| By Billy Davis
Citing rising costs for fuel, insurance and firefighting equipment, the Mt. Olivet Volunteer Fire Department plans to alter its by-laws to increase yearly dues and charge more for non-member fire calls.
The Mt. Olivet department and other volunteer departments already charge insurance carriers for their costs when firefighters respond to structure fires, most often a house or mobile home fire. Mt. Olivet currently charges up to $250 for "non-members," meaning property owners who have not made a yearly dues payment of $25.
The coming change at Mt. Olivet, however, will add grass fires and vehicle wrecks to the list of required payment, said Tony Meyer, chairman of Mt. Olivet’s board of commissioners.
The fire call charge to non-members, which will jump to a maximum of $500 when the new by-laws are passed, will be required of non-member residents regardless of whether or not they have insurance to cover the bill, confirmed Mt. Olivet Fire Chief Arthur Biggers.
The fire department’s annual membership dues, a voluntary payment from property owners, will jump from $25 a year to $35 a year if the by-laws are passed, the Mt. Olivet officials said.
The increases will begin January 1, 2007.
"This is not to put money in a bank account," said Biggers. "This money is to pay expenses and maintain our level of service."
Mt. Olivet’s plans surfaced at the "second Monday" meeting this week of the county supervisors. Representatives of the fire department handed supervisors a letter describing their intentions and the coming changes to the department’s by-laws, and asking for approval from the board.
Supervisors were split over whether the board of supervisors has any legal right to allow or even interfere in the fire department’s plans, eventually instructing board attorney Bill McKenzie to research the supervisors’ authority and report back.
The letter also made clear that Mt. Olivet will respond to fire calls regardless of a person’s membership or non-membership in the fire district.
Also during the meeting, Daniel Cole, Panola County Emergency Management deputy director, called the plan "ill-advised" due to liability issues over the membership.
Reached after the meeting, Cole said he hopes the department’s struggle for adequate funding is weighed against the liability issue.
"All of the fire departments are singing from the same sheet of music when it comes to funding," Cole said, "but the words ‘membership dues’ can get them in trouble. They have to be careful how they word that."
Regarding the struggle for operating funds, Cole agreed the county’s volunteer fire departments are hurting more each year as costs increase.
"All of the fire departments need the help and support of the community," Cole said. "I don’t think we’ll lose any of them, but they’ll be fighting an uphill battle for fuel and manpower."
Panola County is divided into 10 fire districts that are served by unpaid volunteer firefighters. In the Mt.

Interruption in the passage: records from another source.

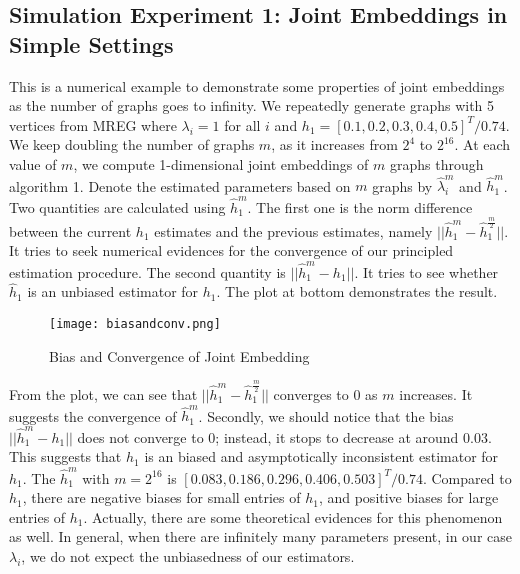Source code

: \documentclass[10pt,journal,compsoc]{IEEEtran}
\begin{document}
\subsection{Simulation Experiment 1: Joint Embeddings in Simple Settings}
\noindent This is a numerical example to demonstrate some properties of joint embeddings as the number of graphs goes to infinity. We repeatedly generate graphs with 5 vertices from MREG where $\lambda_i=1$ for all $i$ and $h_1=[0.1,0.2,0.3,0.4,0.5]^T/0.74$. We keep doubling the number of graphs $m$, as it increases from $2^4$ to $2^{16}$. At each value of $m$, we compute 1-dimensional joint embeddings of $m$ graphs through algorithm 1. Denote the estimated parameters based on $m$ graphs by $\hat{\lambda}_i^m$ and $\hat{h}_1^m$. Two quantities are calculated using $\hat{h}_1^m$. The first one is the norm difference between the current $h_1$ estimates and the previous estimates, namely $||\hat{h}_1^m-\hat{h}_1^{\frac{m}{2}}||$. It tries to seek numerical evidences for the convergence of our principled estimation procedure. The second quantity is $||\hat{h}^m_1-h_1||$. It tries to see whether $\hat{h}_1$ is an unbiased estimator for $h_1$. The plot at bottom demonstrates the result. \\

\begin{figure}[!htbp]
	\centering
	\texttt{[image: biasandconv.png]}
	\caption{Bias and Convergence of Joint Embedding}
\end{figure}

\noindent From the plot, we can see that  $||\hat{h}_1^m-\hat{h}_1^{\frac{m}{2}}||$ converges to $0$ as $m$ increases. It suggests the convergence of $\hat{h}_1^m$. Secondly, we should notice that the bias $||\hat{h}^m_1-h_1||$ does not converge to $0$; instead, it stops to decrease at around $0.03$. This suggests that $\hat{h}_1$ is an biased and asymptotically inconsistent estimator for $h_1$. The $\hat{h}_1^m$ with $m=2^{16}$ is $[0.083,0.186, 0.296, 0.406, 0.503]^T/0.74$. Compared to $h_1$, there are negative biases for small entries of $h_1$, and positive biases for large entries of $h_1$. Actually, there are some theoretical evidences for this phenomenon as well. In general, when there are infinitely many parameters present, in our case $\lambda_i$, we do not expect the unbiasedness of our estimators. \\
\end{document}
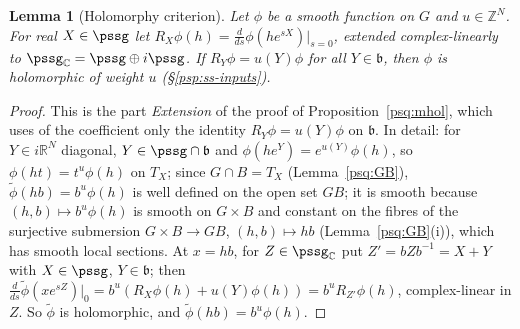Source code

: \documentclass[10pt]{amsart}
\newtheorem{lemma}[theorem]{Lemma}
\theoremstyle{definition}
\theoremstyle{remark}
\newcommand{\C}{\mathbb C}
\newcommand{\R}{\mathbb R}
\newcommand{\Z}{\mathbb Z}
\begin{document}
\begin{lemma}[Holomorphy criterion]\label{pss:ext}
Let $\phi$ be a smooth function on $G$ and $u\in\Z^N$. For real $X\in\pssg$ let $R_X\phi(h)=\frac d{ds}\phi(he^{sX})|_{s=0}$,
extended complex-linearly to $\pssg_\C=\pssg\oplus i\pssg$. If $R_Y\phi=u(Y)\phi$ for all $Y\in\mathfrak b$, then
$\phi$ is holomorphic of weight $u$ \textup(\S\ref{psp:ss-inputs}\textup).
\end{lemma}
\begin{proof}
This is the part \emph{Extension} of the proof of Proposition~\ref{psq:mhol}, which uses of the
coefficient only the identity $R_Y\phi=u(Y)\phi$ on $\mathfrak b$. In detail: for $Y\in i\R^N$ diagonal,
$Y\in\pssg\cap\mathfrak b$ and $\phi(he^{Y})=e^{u(Y)}\phi(h)$, so $\phi(ht)=t^u\phi(h)$ on $T_X$; since $G\cap B=T_X$
(Lemma~\ref{psq:GB}), $\tilde\phi(hb)=b^u\phi(h)$ is well defined on the open set $GB$; it is smooth because $(h,b)\mapsto b^u\phi(h)$ is smooth on $G\times B$ and
constant on the fibres of the surjective submersion $G\times B\to GB$, $(h,b)\mapsto hb$ (Lemma~\ref{psq:GB}(i)), which has
smooth local sections. At $x=hb$,
for $Z\in\pssg_\C$ put $Z'=bZb^{-1}=X+Y$ with $X\in\pssg$, $Y\in\mathfrak b$; then
$\frac d{ds}\tilde\phi(xe^{sZ})|_0=b^u(R_X\phi(h)+u(Y)\phi(h))=b^uR_{Z'}\phi(h)$, complex-linear in $Z$.
So $\tilde\phi$ is holomorphic, and $\tilde\phi(hb)=b^u\phi(h)$.
\end{proof}
\end{document}

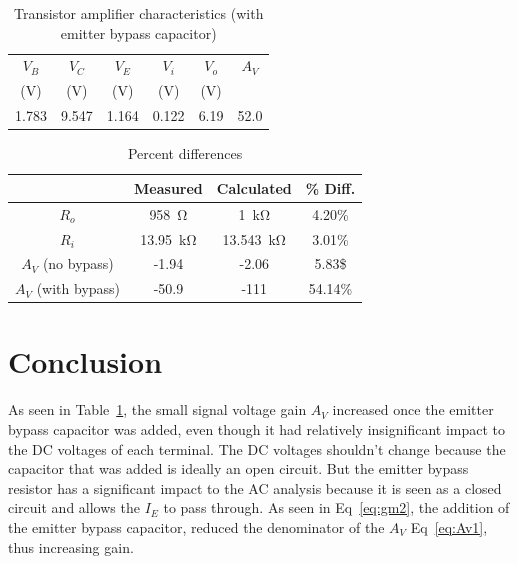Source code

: \begin{table}[hbtp]
  \centering
  \begin{tabular}{ccc|cc|c}
    $V_B$    & $V_C$    & $V_E$    & $V_i$    & $V_o$    & $A_V$ \\
    (\si{V}) & (\si{V}) & (\si{V}) & (\si{V}) & (\si{V}) &       \\
    \hline
    1.783    & 9.547    & 1.164    & 0.122    & 6.19     & 52.0
  \end{tabular}
  \caption{\label{tab:amp_bypass} Transistor amplifier characteristics (with emitter bypass capacitor)}
\end{table}

\begin{table}[hbtp]
  \centering
  \begin{tabular}{c|ccc}
    & Measured & Calculated & \% Diff. \\
    \hline
    $R_o$ & \SI{958}{\ohm} & \SI{1}{\kilo\ohm} & 4.20\% \\
    $R_i$ & \SI{13.95}{\kilo\ohm} & \SI{13.543}{\kilo\ohm} & 3.01\% \\
    $A_V$ (no bypass) & -1.94 & -2.06 & 5.83\$ \\
    $A_V$ (with bypass) & -50.9 & -111 & 54.14\% \\
  \end{tabular}
  \caption{\label{tab:gains} Percent differences}
\end{table}

\newpage

\section{Conclusion}
\label{sec:conclusion}

As seen in Table~\ref{tab:amp_bypass}, the small signal voltage gain $A_V$ increased once the emitter bypass capacitor was added, even though it had relatively insignificant impact to the DC voltages of each terminal. The DC voltages shouldn’t change because the capacitor that was added is ideally an open circuit. But the emitter bypass resistor has a significant impact to the AC analysis because it is seen as a closed circuit and allows the $I_E$ to pass through. As seen in Eq~\ref{eq:gm2}, the addition of the emitter bypass capacitor, reduced the denominator of the $A_V$ Eq~\ref{eq:Av1}, thus increasing gain.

Olivet Fire District, located southeast of Batesville, the coverage area stretches from the Central Academy area around Highway 315 and Highway 6 East to the Good Hope community, a total of 46 square miles.
The fire districts’ fire departments are partially funded by Panola County government, which taxes property owners two mills for fire protection, but depend also on fund-raisers, yearly dues payments, and often the firefighters’ own wallets.
The amount of tax monies raised differs from district to district according to the assessed value of property within each district. Mt. Olivet will receive about $8,500 this year from its millage, county figures show.
Annual fuel costs for the department’s vehicles have jumped from $2,000 to nearly $6,000 after the number of fire calls tripled in the last five years, Biggers told The Panolian.
"We’re growing every day in our fire district, but our funding is not keeping up with the demand," Biggers said. "We work on our own trucks, but if you can’t afford the parts then it doesn’t matter what work we can do, but people still expect us to show up."
The Mt. Olivet Fire District also boasts a Class 8 fire rating, an insurance scale from 1 to 10 that insurers use to price fire insurance on property such as homes and outbuildings.
A Class 1 rating is the best rating available and means cheaper insurance rates for the property owner. The Class 8 rating in the Mt. Olivet community is also the best of any of the county’s volunteer departments, which boast ratings of 9s and 10s.
In order to maintain its Class 8 rating, Mt. Olivet spends "a load of money" to replace outdated equipment, such as radios and firefighters’ airpacks, Biggers said.
"When we get inspected by the state, they use a point system to evaluate us," Biggers said. "They will pick up our stuff and say, ‘This is old, this is old,’ and then we’ll be back at a 10 and have to start all over."
A Batesville insurer contacted by this newspaper said $524 is the dollar difference in a Class 8 rating versus a Class 9 rating for a home in the Mt. Olivet community he recently insured for $80,000. A Class 10 rating would cost the homeowner $944 more than the Class 8 rating, he said.
The agent stressed that rates vary with credit scores and loss history.
Biggers said the Mt. Olivet Fire Department is proposing the change to its by-laws only after support from the community continues to dwindle.
"We don’t have fund-raisers any more because nobody shows up, and we don’t send out mailers anymore because we’ll spend $800 and not get that money back," Biggers said. "If everybody just paid their $25 a year, we wouldn’t be having this talk right now."